SOFTWARE-DEFINED RF REFLECTION COEFFICIENT MEASUREMENT BLOCK BASED ON UNDER-SAMPLING DOWN-CONVERSION
Reflectometer; Power amplifier, impedance matching, A/D Conversion
In mobile radio frequency telecommunication devices, the antenna is often subject to
varying surroundings. These change the antenna input impedance and lead to impedance
mismatch with the following blocks, especially the power amplifier. This can cause various
unwanted effects such as nonlinear behavior and possibly damage. Amongst other
possibilities, one solution is an automatic impedance matching system, which acquires
information about the actual antenna input impedance and controls a variable impedance
matching network accordingly to minimize mismatch. The complete information about the
antenna impedance can be gained using a reflectometer. These devices usually comprise various analog hardware components with their respective nonidealities and possibly
energy consumption.
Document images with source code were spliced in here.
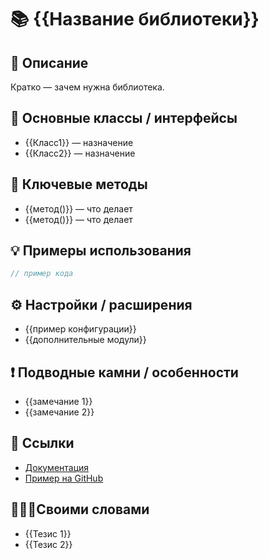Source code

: # 📚 {{Название библиотеки}}

## 📝 Описание
Кратко — зачем нужна библиотека.

## 🚀 Основные классы / интерфейсы
- {{Класс1}} — назначение
- {{Класс2}} — назначение

## 🔑 Ключевые методы
- {{метод()}} — что делает
- {{метод()}} — что делает

## 💡 Примеры использования
```java
// пример кода
```

## ⚙️ Настройки / расширения
- {{пример конфигурации}}
- {{дополнительные модули}}

## ❗ Подводные камни / особенности
- {{замечание 1}}
- {{замечание 2}}

## 🔗 Ссылки
- [Документация](url)
- [Пример на GitHub](url)

## 👨‍🦽‍➡️Своими словами
- {{Тезис 1}}
- {{Тезис 2}}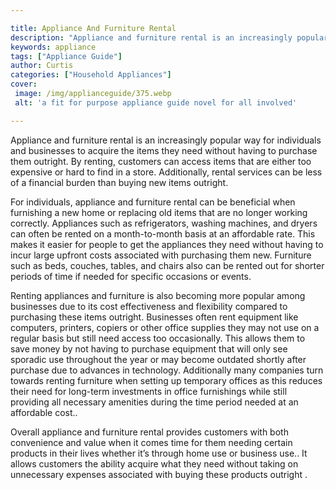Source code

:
 ```yaml
---

title: Appliance And Furniture Rental
description: "Appliance and furniture rental is an increasingly popular way for individuals and businesses to acquire the items they need withou...you wont regret reading on"
keywords: appliance
tags: ["Appliance Guide"]
author: Curtis
categories: ["Household Appliances"]
cover: 
 image: /img/applianceguide/375.webp
 alt: 'a fit for purpose appliance guide novel for all involved'

---
```


Appliance and furniture rental is an increasingly popular way for individuals and businesses to acquire the items they need without having to purchase them outright. By renting, customers can access items that are either too expensive or hard to find in a store. Additionally, rental services can be less of a financial burden than buying new items outright. 

For individuals, appliance and furniture rental can be beneficial when furnishing a new home or replacing old items that are no longer working correctly. Appliances such as refrigerators, washing machines, and dryers can often be rented on a month-to-month basis at an affordable rate. This makes it easier for people to get the appliances they need without having to incur large upfront costs associated with purchasing them new. Furniture such as beds, couches, tables, and chairs also can be rented out for shorter periods of time if needed for specific occasions or events. 

Renting appliances and furniture is also becoming more popular among businesses due to its cost effectiveness and flexibility compared to purchasing these items outright. Businesses often rent equipment like computers, printers, copiers or other office supplies they may not use on a regular basis but still need access too occasionally. This allows them to save money by not having to purchase equipment that will only see sporadic use throughout the year or may become outdated shortly after purchase due to advances in technology. Additionally many companies turn towards renting furniture when setting up temporary offices as this reduces their need for long-term investments in office furnishings while still providing all necessary amenities during the time period needed at an affordable cost.. 

Overall appliance and furniture rental provides customers with both convenience and value when it comes time for them needing certain products in their lives whether it’s through home use or business use.. It allows customers the ability acquire what they need without taking on unnecessary expenses associated with buying these products outright .
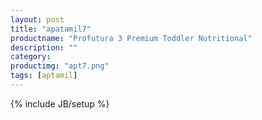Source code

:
 ```yaml
---
layout: post
title: "apatamil7"
productname: "Profutura 3 Premium Toddler Nutritional"
description: ""
category: 
productimg: "apt7.png"
tags: [aptamil]
---
```

{% include JB/setup %}
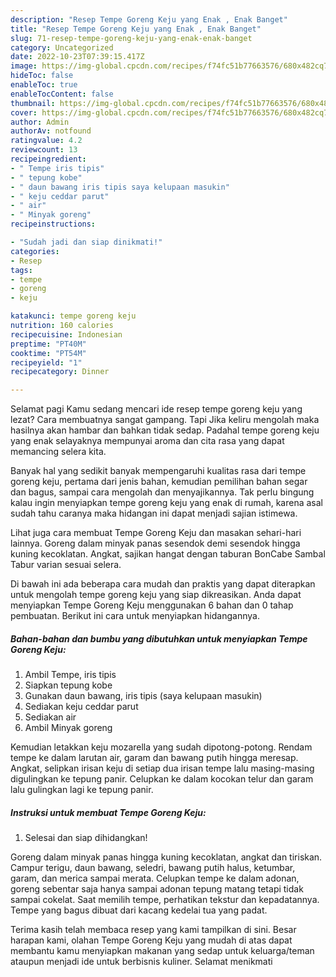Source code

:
 ```yaml
---
description: "Resep Tempe Goreng Keju yang Enak , Enak Banget"
title: "Resep Tempe Goreng Keju yang Enak , Enak Banget"
slug: 71-resep-tempe-goreng-keju-yang-enak-enak-banget
category: Uncategorized
date: 2022-10-23T07:39:15.417Z
image: https://img-global.cpcdn.com/recipes/f74fc51b77663576/680x482cq70/tempe-goreng-keju-foto-resep-utama.jpg
hideToc: false
enableToc: true
enableTocContent: false
thumbnail: https://img-global.cpcdn.com/recipes/f74fc51b77663576/680x482cq70/tempe-goreng-keju-foto-resep-utama.jpg
cover: https://img-global.cpcdn.com/recipes/f74fc51b77663576/680x482cq70/tempe-goreng-keju-foto-resep-utama.jpg
author: Admin
authorAv: notfound
ratingvalue: 4.2
reviewcount: 13
recipeingredient:
- " Tempe iris tipis"
- " tepung kobe"
- " daun bawang iris tipis saya kelupaan masukin"
- " keju ceddar parut"
- " air"
- " Minyak goreng"
recipeinstructions:

- "Sudah jadi dan siap dinikmati!"
categories:
- Resep
tags:
- tempe
- goreng
- keju

katakunci: tempe goreng keju 
nutrition: 160 calories
recipecuisine: Indonesian
preptime: "PT40M"
cooktime: "PT54M"
recipeyield: "1"
recipecategory: Dinner

---
```



Selamat pagi Kamu sedang mencari ide resep tempe goreng keju yang lezat? Cara membuatnya sangat gampang. Tapi Jika keliru mengolah maka hasilnya akan hambar dan bahkan tidak sedap. Padahal tempe goreng keju yang enak selayaknya mempunyai aroma dan cita rasa yang dapat memancing selera kita.


Banyak hal yang sedikit banyak mempengaruhi kualitas rasa dari tempe goreng keju, pertama dari jenis bahan, kemudian pemilihan bahan segar dan bagus, sampai cara mengolah dan menyajikannya. Tak perlu bingung kalau ingin menyiapkan tempe goreng keju yang enak di rumah, karena asal sudah tahu caranya maka hidangan ini dapat menjadi sajian istimewa.

Lihat juga cara membuat Tempe Goreng Keju dan masakan sehari-hari lainnya. Goreng dalam minyak panas sesendok demi sesendok hingga kuning kecoklatan. Angkat, sajikan hangat dengan taburan BonCabe Sambal Tabur varian sesuai selera.


Di bawah ini ada beberapa cara mudah dan praktis yang dapat diterapkan untuk mengolah tempe goreng keju yang siap dikreasikan. Anda dapat menyiapkan Tempe Goreng Keju menggunakan 6 bahan dan 0 tahap pembuatan. Berikut ini cara untuk menyiapkan hidangannya.

<!--inarticleads1-->

##### Bahan-bahan dan bumbu yang dibutuhkan untuk menyiapkan Tempe Goreng Keju:

1. Ambil  Tempe, iris tipis
1. Siapkan  tepung kobe
1. Gunakan  daun bawang, iris tipis (saya kelupaan masukin)
1. Sediakan  keju ceddar parut
1. Sediakan  air
1. Ambil  Minyak goreng


Kemudian letakkan keju mozarella yang sudah dipotong-potong. Rendam tempe ke dalam larutan air, garam dan bawang putih hingga meresap. Angkat, selipkan irisan keju di setiap dua irisan tempe lalu masing-masing digulingkan ke tepung panir. Celupkan ke dalam kocokan telur dan garam lalu gulingkan lagi ke tepung panir. 

<!--inarticleads2-->

##### Instruksi untuk membuat Tempe Goreng Keju:


1. Selesai dan siap dihidangkan!

Goreng dalam minyak panas hingga kuning kecoklatan, angkat dan tiriskan. Campur terigu, daun bawang, seledri, bawang putih halus, ketumbar, garam, dan merica sampai merata. Celupkan tempe ke dalam adonan, goreng sebentar saja hanya sampai adonan tepung matang tetapi tidak sampai cokelat. Saat memilih tempe, perhatikan tekstur dan kepadatannya. Tempe yang bagus dibuat dari kacang kedelai tua yang padat. 

Terima kasih telah membaca resep yang kami tampilkan di sini. Besar harapan kami, olahan Tempe Goreng Keju yang mudah di atas dapat membantu kamu menyiapkan makanan yang sedap untuk keluarga/teman ataupun menjadi ide untuk berbisnis kuliner. Selamat menikmati
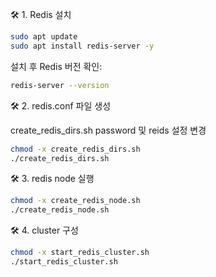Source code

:🛠️ 1. Redis 설치
```bash
sudo apt update
sudo apt install redis-server -y
```

설치 후 Redis 버전 확인:
```bash
redis-server --version
```

🛠️ 2. redis.conf 파일 생성 

create_redis_dirs.sh password 및 reids 설정 변경

```bash
chmod -x create_redis_dirs.sh
./create_redis_dirs.sh
```

🛠️ 3. redis node 실행
```bash
chmod -x create_redis_node.sh
./create_redis_node.sh
```

🛠️ 4. cluster 구성
```bash
chmod -x start_redis_cluster.sh
./start_redis_cluster.sh
```
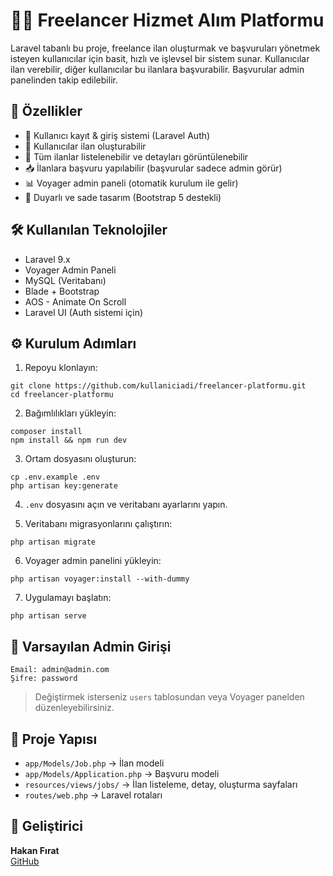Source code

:  # 🧑‍💻 Freelancer Hizmet Alım Platformu

Laravel tabanlı bu proje, freelance ilan oluşturmak ve başvuruları yönetmek isteyen kullanıcılar için basit, hızlı ve işlevsel bir sistem sunar. Kullanıcılar ilan verebilir, diğer kullanıcılar bu ilanlara başvurabilir. Başvurular admin panelinden takip edilebilir.

## 🚀 Özellikler

- 👤 Kullanıcı kayıt & giriş sistemi (Laravel Auth)
- 📝 Kullanıcılar ilan oluşturabilir
- 📄 Tüm ilanlar listelenebilir ve detayları görüntülenebilir
- 📥 İlanlara başvuru yapılabilir (başvurular sadece admin görür)
- 📊 Voyager admin paneli (otomatik kurulum ile gelir)
- 📱 Duyarlı ve sade tasarım (Bootstrap 5 destekli)

## 🛠️ Kullanılan Teknolojiler

- Laravel 9.x
- Voyager Admin Paneli
- MySQL (Veritabanı)
- Blade + Bootstrap
- AOS - Animate On Scroll
- Laravel UI (Auth sistemi için)

## ⚙️ Kurulum Adımları

1. Repoyu klonlayın:
```
git clone https://github.com/kullaniciadi/freelancer-platformu.git
cd freelancer-platformu
```

2. Bağımlılıkları yükleyin:
```
composer install
npm install && npm run dev
```

3. Ortam dosyasını oluşturun:
```
cp .env.example .env
php artisan key:generate
```

4. `.env` dosyasını açın ve veritabanı ayarlarını yapın.

5. Veritabanı migrasyonlarını çalıştırın:
```
php artisan migrate
```

6. Voyager admin panelini yükleyin:
```
php artisan voyager:install --with-dummy
```

7. Uygulamayı başlatın:
```
php artisan serve
```

## 🔐 Varsayılan Admin Girişi

```
Email: admin@admin.com
Şifre: password
```

> Değiştirmek isterseniz `users` tablosundan veya Voyager panelden düzenleyebilirsiniz.

## 📁 Proje Yapısı

- `app/Models/Job.php` → İlan modeli
- `app/Models/Application.php` → Başvuru modeli
- `resources/views/jobs/` → İlan listeleme, detay, oluşturma sayfaları
- `routes/web.php` → Laravel rotaları


## 👤 Geliştirici

**Hakan Fırat**  
[GitHub](https://github.com/hakan8755)
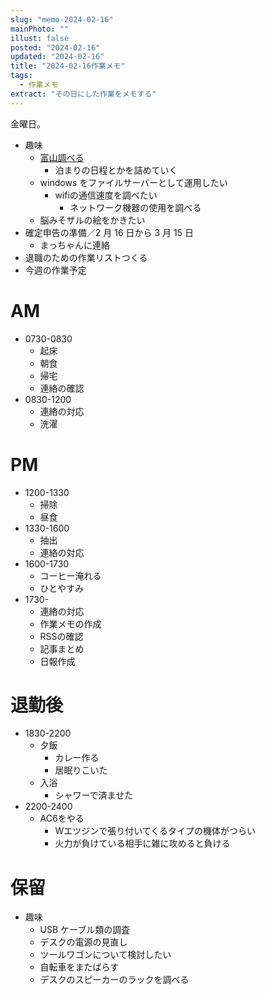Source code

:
 ```yaml
---
slug: "memo-2024-02-16"
mainPhoto: ""
illust: false
posted: "2024-02-16"
updated: "2024-02-16"
title: "2024-02-16作業メモ"
tags:
  - 作業メモ
extract: "その日にした作業をメモする"
---
```


金曜日。

- 趣味
  - [富山調べる](https://docs.google.com/document/d/1JdWkhu_hqXsHblQaPn_yJxKrzq-jvxeymWYBfapRKBU/edit#heading=h.88gi7qwvidj8)
    - 泊まりの日程とかを詰めていく
  - windows をファイルサーバーとして運用したい
    - wifiの通信速度を調べたい
      - ネットワーク機器の使用を調べる
  - 脳みそザルの絵をかきたい
- 確定申告の準備／2 月 16 日から 3 月 15 日
  - まっちゃんに連絡
- 退職のための作業リストつくる
- 今週の作業予定

# AM

- 0730-0830
  - 起床
  - 朝食
  - 帰宅
  - 連絡の確認
- 0830-1200
  - 連絡の対応
  - 洗濯

# PM

- 1200-1330
  - 掃除
  - 昼食
- 1330-1600
  - 抽出
  - 連絡の対応
- 1600-1730
  - コーヒー淹れる
  - ひとやすみ
- 1730-
  - 連絡の対応
  - 作業メモの作成
  - RSSの確認
  - 記事まとめ
  - 日報作成

# 退勤後

- 1830-2200
  - 夕飯
    - カレー作る
    - 居眠りこいた
  - 入浴
    - シャワーで済ませた
- 2200-2400
  - AC6をやる
    - Wエツジンで張り付いてくるタイプの機体がつらい
    - 火力が負けている相手に雑に攻めると負ける


# 保留

- 趣味
  - USB ケーブル類の調査
  - デスクの電源の見直し
  - ツールワゴンについて検討したい
  - 自転車をまたばらす
  - デスクのスピーカーのラックを調べる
These hardware components also need physical space and thus
obstruct miniaturization.
An interesting way to reduce nonidealities and space consumption is by moving a
maximum of the functionality into software. The challenge, in this case, is the high frequency
of the signals, leading to extreme processing requirements. To counteract this, sampling
effects in the inevitable analog-to-digital converter can be exploited. Physical and
mathematical constraints for this operation are found and the design theory of such a
system is presented. Then the validity of the concept is evaluated by computer simulations
and automated measurements on a discrete electronic setup against known references.
Also, once the reflection coefficient information is available in software, its further use for
controlling the variable impedance matching network is of relevance. One possible
algorithm is outlined for future reference.
The validity of the concept and of the according to design theory was proven. Mostly, the
measurement errors were below 2%. In severe mismatch cases, the under-sampling scheme
stopped working, but these cases present a high standard deviation and are thus easily
recognizable. The reason is the non-linear behavior of the unprotected power amplifier.
Various promising remedies are outlined, such as protecting the amplifier, reducing the
transmitted power when necessary, and filtering in the signal path for the generation of the
sample clock. As the system is planned to be part of an automatic impedance matching
system, however, extreme mismatch cases should normally not occur.
The study shows that it is possible to build a vastly software-defined reflectometer for
ultra-high frequency operation using standard, inexpensive hardware components. This
means that it should also be uncomplicated to integrate into a frontend integrated circuit
for any telecommunication system.